I don't really understand the proposition. How would you detect when to spawn a new thread?
Do I understand correctly that you are prepared to give up some of the parallelism by allowing some of the threads with CPU tokens to block in exchange for improving the ratio of useful work over the total work?
Not really. I argue that some situations can be detected, e.g. runBlocking
which is about to park. Once it's parked, it's parked, the thread is not even considered for scheduling purposes by the system scheduler => there is no sense in holding onto the CPU token => coroutine scheduler should give the token to another thread (and spawn one if there no other thread). In this sense I don't really want to give up some parallelism, I want threads to do maximum amount of work, and if some thread blocks, then another thread should continue doing the work, so the total number of active threads under load is equals to number of CPUs.

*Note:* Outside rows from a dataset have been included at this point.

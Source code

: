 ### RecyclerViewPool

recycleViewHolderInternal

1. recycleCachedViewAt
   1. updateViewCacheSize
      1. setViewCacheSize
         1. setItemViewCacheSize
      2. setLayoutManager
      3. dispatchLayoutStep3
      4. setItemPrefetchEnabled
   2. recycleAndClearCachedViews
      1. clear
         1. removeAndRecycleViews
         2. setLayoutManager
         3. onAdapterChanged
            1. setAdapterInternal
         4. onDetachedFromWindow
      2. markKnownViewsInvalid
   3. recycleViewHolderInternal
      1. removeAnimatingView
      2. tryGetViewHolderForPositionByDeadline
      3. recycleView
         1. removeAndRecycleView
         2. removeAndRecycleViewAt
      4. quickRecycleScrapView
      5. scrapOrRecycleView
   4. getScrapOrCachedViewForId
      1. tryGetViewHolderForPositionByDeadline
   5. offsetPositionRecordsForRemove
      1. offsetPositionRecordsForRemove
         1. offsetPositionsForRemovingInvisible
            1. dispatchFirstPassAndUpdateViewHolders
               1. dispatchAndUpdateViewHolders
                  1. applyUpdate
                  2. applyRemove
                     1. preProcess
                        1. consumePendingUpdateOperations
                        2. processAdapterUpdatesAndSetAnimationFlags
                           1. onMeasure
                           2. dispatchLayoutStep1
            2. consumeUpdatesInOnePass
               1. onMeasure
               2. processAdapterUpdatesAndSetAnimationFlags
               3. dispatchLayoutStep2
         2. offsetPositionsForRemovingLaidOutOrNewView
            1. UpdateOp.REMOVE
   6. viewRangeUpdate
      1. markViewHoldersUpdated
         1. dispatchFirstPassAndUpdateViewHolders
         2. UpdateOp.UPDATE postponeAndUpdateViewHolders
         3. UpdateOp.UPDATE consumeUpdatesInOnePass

I believe there is only one user-callable function in the library which blocks: runBlocking
, please correct me if I'm wrong. This means that if it would work like I propose, it can be safely recommended to write the code without unexpected deadlocks.
I hate to bring it up here, but this is where Loom is expected to shine. Basically, the coroutine library implementation on top of Loom should spawn a new virtual thread per coroutine and use blocking JVM API calls to park/join, effectively delegating the scheduling to VM. I wonder if any work was done in this direction. This would cover IO being a black box: the VM will detect it and unmount the virtual thread before mounting another.
@dovchinnikov, does https://github.com/Kotlin/kotlinx.coroutines/pull/4084#issuecomment-2112234723 mean that there is no more intention to pursue this approach?
We have another idea how to deal with thread starvation, though it may hit the performance in some cases. I'll publish another MR when it's ready.